#### Records for processing
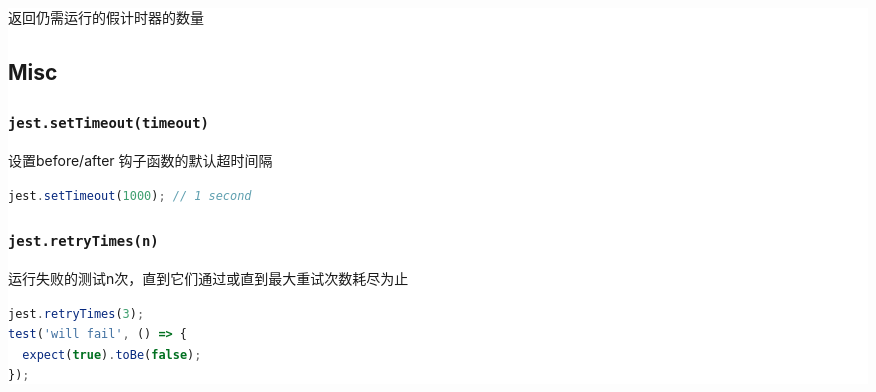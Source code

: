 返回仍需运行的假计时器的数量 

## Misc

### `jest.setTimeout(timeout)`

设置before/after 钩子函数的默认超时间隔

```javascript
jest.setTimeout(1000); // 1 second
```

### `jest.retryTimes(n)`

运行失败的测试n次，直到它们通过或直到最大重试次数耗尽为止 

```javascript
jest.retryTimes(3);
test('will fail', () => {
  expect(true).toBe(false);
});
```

* * *

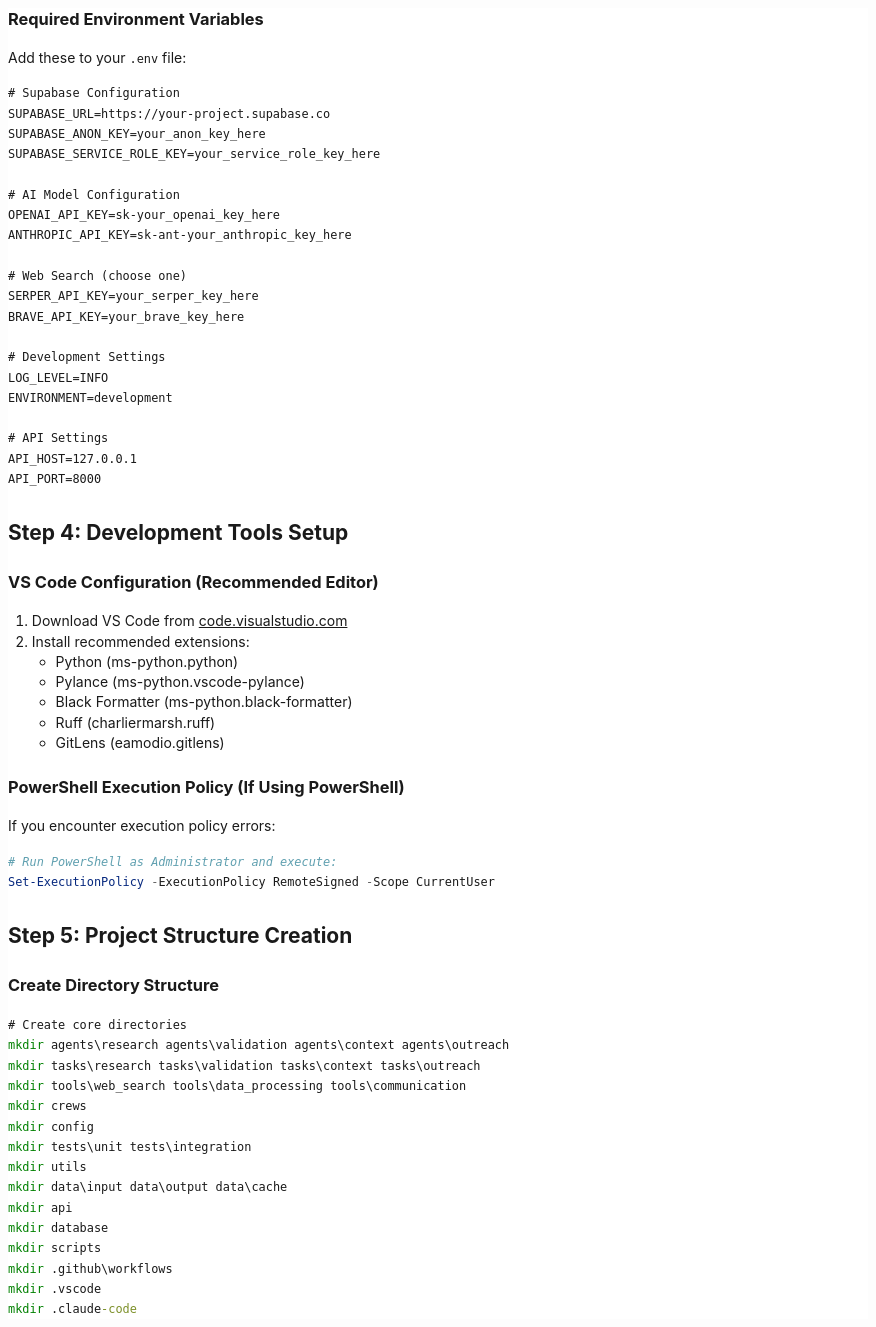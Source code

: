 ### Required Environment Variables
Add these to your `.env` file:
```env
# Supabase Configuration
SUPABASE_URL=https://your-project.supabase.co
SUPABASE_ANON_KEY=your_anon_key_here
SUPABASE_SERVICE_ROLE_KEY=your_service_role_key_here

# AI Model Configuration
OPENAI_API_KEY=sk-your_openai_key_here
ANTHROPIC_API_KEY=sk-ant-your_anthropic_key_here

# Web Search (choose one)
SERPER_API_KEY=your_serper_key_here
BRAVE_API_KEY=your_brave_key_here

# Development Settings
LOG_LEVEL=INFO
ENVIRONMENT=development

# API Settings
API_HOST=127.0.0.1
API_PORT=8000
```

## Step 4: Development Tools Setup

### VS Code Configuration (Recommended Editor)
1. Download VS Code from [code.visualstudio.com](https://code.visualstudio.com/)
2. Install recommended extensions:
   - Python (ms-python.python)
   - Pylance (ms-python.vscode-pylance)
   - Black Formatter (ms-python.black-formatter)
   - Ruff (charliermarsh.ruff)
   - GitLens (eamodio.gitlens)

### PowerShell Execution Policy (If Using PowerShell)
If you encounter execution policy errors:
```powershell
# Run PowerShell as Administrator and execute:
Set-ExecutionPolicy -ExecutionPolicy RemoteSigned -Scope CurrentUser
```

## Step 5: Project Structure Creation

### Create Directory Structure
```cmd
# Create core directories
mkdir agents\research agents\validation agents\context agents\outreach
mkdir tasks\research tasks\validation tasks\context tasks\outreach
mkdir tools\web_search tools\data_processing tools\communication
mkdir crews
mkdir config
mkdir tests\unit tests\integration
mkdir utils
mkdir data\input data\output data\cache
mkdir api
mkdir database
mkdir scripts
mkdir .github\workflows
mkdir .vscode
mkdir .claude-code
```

#### Exercise
What lines in the listing contain "vscode"? Copy them all.

#### Written solution
   - Pylance (ms-python.vscode-pylance)
mkdir .vscode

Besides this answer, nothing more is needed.